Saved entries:

=-=-=-=-=

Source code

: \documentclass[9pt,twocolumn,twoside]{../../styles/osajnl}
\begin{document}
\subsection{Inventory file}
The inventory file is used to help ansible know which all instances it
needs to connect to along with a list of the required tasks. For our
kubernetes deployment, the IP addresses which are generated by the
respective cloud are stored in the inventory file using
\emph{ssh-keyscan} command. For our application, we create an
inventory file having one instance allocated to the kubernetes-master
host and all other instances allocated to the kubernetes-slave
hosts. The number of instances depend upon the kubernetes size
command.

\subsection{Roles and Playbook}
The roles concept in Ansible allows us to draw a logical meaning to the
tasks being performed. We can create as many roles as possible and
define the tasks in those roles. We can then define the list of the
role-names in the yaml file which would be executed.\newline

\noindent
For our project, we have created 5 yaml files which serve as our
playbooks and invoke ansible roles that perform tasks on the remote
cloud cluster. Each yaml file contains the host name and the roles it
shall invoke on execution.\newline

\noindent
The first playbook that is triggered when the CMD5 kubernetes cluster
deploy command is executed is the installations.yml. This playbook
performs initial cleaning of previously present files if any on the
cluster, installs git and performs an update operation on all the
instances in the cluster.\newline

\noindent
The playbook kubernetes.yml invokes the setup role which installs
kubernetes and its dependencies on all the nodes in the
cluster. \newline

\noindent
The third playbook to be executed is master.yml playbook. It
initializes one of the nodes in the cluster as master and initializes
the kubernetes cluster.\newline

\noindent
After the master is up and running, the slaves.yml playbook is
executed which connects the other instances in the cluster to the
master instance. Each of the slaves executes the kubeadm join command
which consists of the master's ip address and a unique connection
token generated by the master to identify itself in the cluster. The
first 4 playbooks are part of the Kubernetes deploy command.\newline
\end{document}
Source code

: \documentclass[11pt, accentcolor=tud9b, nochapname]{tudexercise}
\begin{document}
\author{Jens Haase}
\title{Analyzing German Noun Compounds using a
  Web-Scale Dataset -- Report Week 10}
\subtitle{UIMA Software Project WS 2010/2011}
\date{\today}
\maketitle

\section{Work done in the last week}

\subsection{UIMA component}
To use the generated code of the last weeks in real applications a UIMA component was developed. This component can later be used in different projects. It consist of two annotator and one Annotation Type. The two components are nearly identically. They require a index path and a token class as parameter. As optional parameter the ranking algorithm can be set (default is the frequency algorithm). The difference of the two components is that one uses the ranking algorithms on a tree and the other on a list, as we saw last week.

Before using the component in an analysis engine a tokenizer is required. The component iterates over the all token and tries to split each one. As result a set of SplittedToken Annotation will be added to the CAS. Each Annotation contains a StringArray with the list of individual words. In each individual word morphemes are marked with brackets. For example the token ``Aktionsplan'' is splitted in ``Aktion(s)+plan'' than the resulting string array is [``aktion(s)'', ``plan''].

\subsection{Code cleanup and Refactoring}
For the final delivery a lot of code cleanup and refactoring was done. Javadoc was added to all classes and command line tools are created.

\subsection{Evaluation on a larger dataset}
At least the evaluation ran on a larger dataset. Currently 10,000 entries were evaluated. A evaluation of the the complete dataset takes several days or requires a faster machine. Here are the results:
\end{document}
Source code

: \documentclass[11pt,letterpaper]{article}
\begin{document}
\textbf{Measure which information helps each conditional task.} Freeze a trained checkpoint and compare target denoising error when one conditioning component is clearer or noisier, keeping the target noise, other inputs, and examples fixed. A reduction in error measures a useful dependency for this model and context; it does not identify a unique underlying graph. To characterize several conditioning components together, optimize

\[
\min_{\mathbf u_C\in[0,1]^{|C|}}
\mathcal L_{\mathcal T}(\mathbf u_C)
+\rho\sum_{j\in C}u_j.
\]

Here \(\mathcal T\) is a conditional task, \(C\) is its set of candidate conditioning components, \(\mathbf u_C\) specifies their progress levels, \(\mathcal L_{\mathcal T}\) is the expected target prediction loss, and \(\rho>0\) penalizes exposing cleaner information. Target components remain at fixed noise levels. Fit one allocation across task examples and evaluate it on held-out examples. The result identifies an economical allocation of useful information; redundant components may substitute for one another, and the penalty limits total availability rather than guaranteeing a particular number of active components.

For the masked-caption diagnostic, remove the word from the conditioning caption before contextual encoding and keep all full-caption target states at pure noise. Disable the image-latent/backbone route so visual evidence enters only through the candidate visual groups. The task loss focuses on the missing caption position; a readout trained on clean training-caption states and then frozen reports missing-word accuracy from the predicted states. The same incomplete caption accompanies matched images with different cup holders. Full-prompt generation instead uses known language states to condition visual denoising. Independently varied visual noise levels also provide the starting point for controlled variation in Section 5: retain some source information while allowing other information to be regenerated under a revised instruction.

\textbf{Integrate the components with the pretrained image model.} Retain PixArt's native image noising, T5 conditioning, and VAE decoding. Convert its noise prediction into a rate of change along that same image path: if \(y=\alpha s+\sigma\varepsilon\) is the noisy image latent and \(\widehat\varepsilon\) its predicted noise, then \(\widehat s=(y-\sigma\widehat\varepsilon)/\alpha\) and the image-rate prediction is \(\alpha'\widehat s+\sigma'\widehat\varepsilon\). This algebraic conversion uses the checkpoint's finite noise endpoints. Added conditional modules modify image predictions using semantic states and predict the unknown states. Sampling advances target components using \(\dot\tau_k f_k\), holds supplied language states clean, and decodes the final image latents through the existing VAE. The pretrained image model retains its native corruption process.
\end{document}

=-=-=-=-=

The lines that contain the word "yaml" are wanted; copy each of them from the records.

» **Response box**:
role-names in the yaml file which would be executed.\newline
For our project, we have created 5 yaml files which serve as our
cloud cluster. Each yaml file contains the host name and the roles it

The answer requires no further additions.